■ **SOURCE MATERIAL**:

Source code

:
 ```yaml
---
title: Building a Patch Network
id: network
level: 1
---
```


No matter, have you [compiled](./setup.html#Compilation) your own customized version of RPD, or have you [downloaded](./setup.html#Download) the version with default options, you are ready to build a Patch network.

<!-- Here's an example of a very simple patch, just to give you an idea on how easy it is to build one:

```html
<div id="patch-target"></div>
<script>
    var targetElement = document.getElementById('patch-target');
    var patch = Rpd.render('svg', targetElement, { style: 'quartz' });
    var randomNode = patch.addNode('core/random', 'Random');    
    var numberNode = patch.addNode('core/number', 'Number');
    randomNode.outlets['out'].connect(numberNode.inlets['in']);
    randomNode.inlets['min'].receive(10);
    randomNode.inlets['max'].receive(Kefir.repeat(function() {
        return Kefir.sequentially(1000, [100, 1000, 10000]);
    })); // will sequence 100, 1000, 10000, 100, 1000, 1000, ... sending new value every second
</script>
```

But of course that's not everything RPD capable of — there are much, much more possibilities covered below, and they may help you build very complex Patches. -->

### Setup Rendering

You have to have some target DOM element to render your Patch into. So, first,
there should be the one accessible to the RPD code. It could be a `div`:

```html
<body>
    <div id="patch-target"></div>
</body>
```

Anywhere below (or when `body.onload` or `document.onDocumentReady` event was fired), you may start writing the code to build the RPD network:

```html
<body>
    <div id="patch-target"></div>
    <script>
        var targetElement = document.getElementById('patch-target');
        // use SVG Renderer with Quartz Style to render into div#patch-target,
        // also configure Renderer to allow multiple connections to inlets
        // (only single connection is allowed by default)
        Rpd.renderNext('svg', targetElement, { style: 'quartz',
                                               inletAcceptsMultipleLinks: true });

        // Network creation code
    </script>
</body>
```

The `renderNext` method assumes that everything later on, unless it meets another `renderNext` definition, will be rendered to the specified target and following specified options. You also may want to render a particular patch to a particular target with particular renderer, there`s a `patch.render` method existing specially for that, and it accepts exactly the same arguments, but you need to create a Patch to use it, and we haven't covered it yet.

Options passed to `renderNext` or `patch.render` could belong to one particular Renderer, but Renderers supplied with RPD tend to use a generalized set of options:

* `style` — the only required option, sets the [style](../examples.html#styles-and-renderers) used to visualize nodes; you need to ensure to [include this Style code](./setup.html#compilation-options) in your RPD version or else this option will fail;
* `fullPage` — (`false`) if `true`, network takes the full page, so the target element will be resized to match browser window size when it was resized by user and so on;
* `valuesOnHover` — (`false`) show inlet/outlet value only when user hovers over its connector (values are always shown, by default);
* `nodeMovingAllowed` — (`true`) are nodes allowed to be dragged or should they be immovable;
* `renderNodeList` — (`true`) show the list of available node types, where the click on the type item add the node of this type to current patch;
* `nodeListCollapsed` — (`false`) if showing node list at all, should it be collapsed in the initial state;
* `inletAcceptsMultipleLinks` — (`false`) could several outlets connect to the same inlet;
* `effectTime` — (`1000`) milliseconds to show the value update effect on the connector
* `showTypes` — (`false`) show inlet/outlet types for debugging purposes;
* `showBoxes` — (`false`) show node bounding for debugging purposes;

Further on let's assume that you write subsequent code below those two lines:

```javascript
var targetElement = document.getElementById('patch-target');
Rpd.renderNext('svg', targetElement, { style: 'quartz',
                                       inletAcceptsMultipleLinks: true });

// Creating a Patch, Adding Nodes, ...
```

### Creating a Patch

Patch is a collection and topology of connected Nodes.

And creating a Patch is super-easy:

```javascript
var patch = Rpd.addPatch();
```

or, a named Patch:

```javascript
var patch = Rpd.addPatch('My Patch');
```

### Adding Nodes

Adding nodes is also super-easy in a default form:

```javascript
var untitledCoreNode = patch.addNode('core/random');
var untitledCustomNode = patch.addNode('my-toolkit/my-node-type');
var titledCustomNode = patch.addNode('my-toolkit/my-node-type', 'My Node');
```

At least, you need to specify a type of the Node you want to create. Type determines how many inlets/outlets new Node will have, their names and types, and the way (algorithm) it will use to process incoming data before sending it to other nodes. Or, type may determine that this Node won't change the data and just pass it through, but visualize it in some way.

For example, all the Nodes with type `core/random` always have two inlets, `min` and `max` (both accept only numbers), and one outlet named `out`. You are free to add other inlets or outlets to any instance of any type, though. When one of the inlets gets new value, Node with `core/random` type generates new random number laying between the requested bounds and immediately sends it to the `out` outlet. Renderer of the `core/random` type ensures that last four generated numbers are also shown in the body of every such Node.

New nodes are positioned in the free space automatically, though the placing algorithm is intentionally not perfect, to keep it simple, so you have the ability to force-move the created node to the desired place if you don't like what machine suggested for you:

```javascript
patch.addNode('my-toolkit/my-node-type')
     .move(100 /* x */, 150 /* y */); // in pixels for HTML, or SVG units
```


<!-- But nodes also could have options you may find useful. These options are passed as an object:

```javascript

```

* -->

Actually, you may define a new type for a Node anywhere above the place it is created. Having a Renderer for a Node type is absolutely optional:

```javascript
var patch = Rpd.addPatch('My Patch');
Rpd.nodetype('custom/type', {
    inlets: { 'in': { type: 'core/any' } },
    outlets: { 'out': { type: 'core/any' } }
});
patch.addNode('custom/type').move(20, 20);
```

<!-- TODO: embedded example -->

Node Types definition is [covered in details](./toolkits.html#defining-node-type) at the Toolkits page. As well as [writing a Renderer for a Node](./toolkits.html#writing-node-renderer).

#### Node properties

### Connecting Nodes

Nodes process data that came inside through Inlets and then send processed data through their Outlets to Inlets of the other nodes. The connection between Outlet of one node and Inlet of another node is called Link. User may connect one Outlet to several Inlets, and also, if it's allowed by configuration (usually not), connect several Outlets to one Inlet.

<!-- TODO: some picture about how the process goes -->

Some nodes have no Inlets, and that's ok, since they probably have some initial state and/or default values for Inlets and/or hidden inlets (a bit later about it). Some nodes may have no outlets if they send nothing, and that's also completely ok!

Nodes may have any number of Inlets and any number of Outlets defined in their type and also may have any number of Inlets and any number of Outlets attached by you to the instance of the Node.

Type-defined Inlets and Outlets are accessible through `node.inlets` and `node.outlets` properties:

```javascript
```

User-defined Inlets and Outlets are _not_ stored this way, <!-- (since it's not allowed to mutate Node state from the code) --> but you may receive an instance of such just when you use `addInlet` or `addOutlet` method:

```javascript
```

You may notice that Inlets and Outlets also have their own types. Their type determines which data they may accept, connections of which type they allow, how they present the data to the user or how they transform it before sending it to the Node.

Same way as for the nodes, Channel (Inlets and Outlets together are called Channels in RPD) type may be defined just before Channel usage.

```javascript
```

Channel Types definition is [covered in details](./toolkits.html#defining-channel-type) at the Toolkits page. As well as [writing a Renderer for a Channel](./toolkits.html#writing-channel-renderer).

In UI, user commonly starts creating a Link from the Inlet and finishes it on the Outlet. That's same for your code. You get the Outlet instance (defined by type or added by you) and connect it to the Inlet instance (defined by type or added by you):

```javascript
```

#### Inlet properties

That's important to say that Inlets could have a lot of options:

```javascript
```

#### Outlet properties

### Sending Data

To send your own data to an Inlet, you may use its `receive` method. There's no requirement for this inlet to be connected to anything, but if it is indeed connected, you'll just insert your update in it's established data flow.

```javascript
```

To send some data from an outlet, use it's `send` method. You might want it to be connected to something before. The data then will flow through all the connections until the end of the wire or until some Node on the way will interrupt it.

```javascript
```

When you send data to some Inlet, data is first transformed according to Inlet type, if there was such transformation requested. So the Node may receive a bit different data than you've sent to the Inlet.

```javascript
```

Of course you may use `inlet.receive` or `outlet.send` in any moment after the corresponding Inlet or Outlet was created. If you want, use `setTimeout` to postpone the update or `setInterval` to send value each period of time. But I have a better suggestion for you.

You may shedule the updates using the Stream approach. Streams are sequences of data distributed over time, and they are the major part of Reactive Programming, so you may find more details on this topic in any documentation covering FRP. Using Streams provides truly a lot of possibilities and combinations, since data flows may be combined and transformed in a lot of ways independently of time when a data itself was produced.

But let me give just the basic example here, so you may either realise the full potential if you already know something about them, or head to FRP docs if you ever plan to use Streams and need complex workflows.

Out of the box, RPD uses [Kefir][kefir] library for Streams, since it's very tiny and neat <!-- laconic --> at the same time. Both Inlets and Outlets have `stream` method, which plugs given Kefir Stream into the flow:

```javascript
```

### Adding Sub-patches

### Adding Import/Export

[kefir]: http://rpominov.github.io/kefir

■ **WHAT TO WORK ON**:
Search the entries above for the string "another". Copy each line that holds it.

■ **TASK SOLUTION**:
The `renderNext` method assumes that everything later on, unless it meets another `renderNext` definition, will be rendered to the specified target and following specified options. You also may want to render a particular patch to a particular target with particular renderer, there`s a `patch.render` method existing specially for that, and it accepts exactly the same arguments, but you need to create a Patch to use it, and we haven't covered it yet.
Nodes process data that came inside through Inlets and then send processed data through their Outlets to Inlets of the other nodes. The connection between Outlet of one node and Inlet of another node is called Link. User may connect one Outlet to several Inlets, and also, if it's allowed by configuration (usually not), connect several Outlets to one Inlet.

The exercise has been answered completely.